■ **Task objective**
Return only the line that contains "Linear regression fits" and each line after it, through the last line of the data below, copied exactly.

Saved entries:
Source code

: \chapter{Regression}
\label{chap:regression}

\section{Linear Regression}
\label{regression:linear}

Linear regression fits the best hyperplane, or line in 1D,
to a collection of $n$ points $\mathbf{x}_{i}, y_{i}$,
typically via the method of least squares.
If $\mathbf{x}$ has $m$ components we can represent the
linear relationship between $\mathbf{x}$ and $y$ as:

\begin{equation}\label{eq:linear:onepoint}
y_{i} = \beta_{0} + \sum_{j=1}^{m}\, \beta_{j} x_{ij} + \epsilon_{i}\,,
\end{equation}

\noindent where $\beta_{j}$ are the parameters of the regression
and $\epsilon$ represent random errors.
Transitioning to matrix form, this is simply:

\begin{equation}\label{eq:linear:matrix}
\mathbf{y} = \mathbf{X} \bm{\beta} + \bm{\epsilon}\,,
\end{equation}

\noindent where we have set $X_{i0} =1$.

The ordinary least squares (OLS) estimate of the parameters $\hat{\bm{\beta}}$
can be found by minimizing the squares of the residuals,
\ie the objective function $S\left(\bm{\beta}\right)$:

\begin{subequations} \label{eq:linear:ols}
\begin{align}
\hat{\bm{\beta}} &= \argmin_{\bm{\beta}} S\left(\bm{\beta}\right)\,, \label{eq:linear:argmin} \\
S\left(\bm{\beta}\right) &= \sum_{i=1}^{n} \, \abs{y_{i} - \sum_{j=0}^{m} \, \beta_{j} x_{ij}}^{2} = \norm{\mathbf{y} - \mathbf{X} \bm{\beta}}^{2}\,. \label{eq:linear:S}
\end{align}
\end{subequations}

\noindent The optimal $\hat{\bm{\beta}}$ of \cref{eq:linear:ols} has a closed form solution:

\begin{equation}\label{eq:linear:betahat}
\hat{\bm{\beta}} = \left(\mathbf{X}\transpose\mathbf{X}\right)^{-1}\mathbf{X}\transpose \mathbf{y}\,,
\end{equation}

■ **Response to the exercise**
Linear regression fits the best hyperplane, or line in 1D,
to a collection of $n$ points $\mathbf{x}_{i}, y_{i}$,
typically via the method of least squares.
If $\mathbf{x}$ has $m$ components we can represent the
linear relationship between $\mathbf{x}$ and $y$ as:

\begin{equation}\label{eq:linear:onepoint}
y_{i} = \beta_{0} + \sum_{j=1}^{m}\, \beta_{j} x_{ij} + \epsilon_{i}\,,
\end{equation}

\noindent where $\beta_{j}$ are the parameters of the regression
and $\epsilon$ represent random errors.
Transitioning to matrix form, this is simply:

\begin{equation}\label{eq:linear:matrix}
\mathbf{y} = \mathbf{X} \bm{\beta} + \bm{\epsilon}\,,
\end{equation}

\noindent where we have set $X_{i0} =1$.

The ordinary least squares (OLS) estimate of the parameters $\hat{\bm{\beta}}$
can be found by minimizing the squares of the residuals,
\ie the objective function $S\left(\bm{\beta}\right)$:

\begin{subequations} \label{eq:linear:ols}
\begin{align}
\hat{\bm{\beta}} &= \argmin_{\bm{\beta}} S\left(\bm{\beta}\right)\,, \label{eq:linear:argmin} \\
S\left(\bm{\beta}\right) &= \sum_{i=1}^{n} \, \abs{y_{i} - \sum_{j=0}^{m} \, \beta_{j} x_{ij}}^{2} = \norm{\mathbf{y} - \mathbf{X} \bm{\beta}}^{2}\,. \label{eq:linear:S}
\end{align}
\end{subequations}

\noindent The optimal $\hat{\bm{\beta}}$ of \cref{eq:linear:ols} has a closed form solution:

\begin{equation}\label{eq:linear:betahat}
\hat{\bm{\beta}} = \left(\mathbf{X}\transpose\mathbf{X}\right)^{-1}\mathbf{X}\transpose \mathbf{y}\,,
\end{equation}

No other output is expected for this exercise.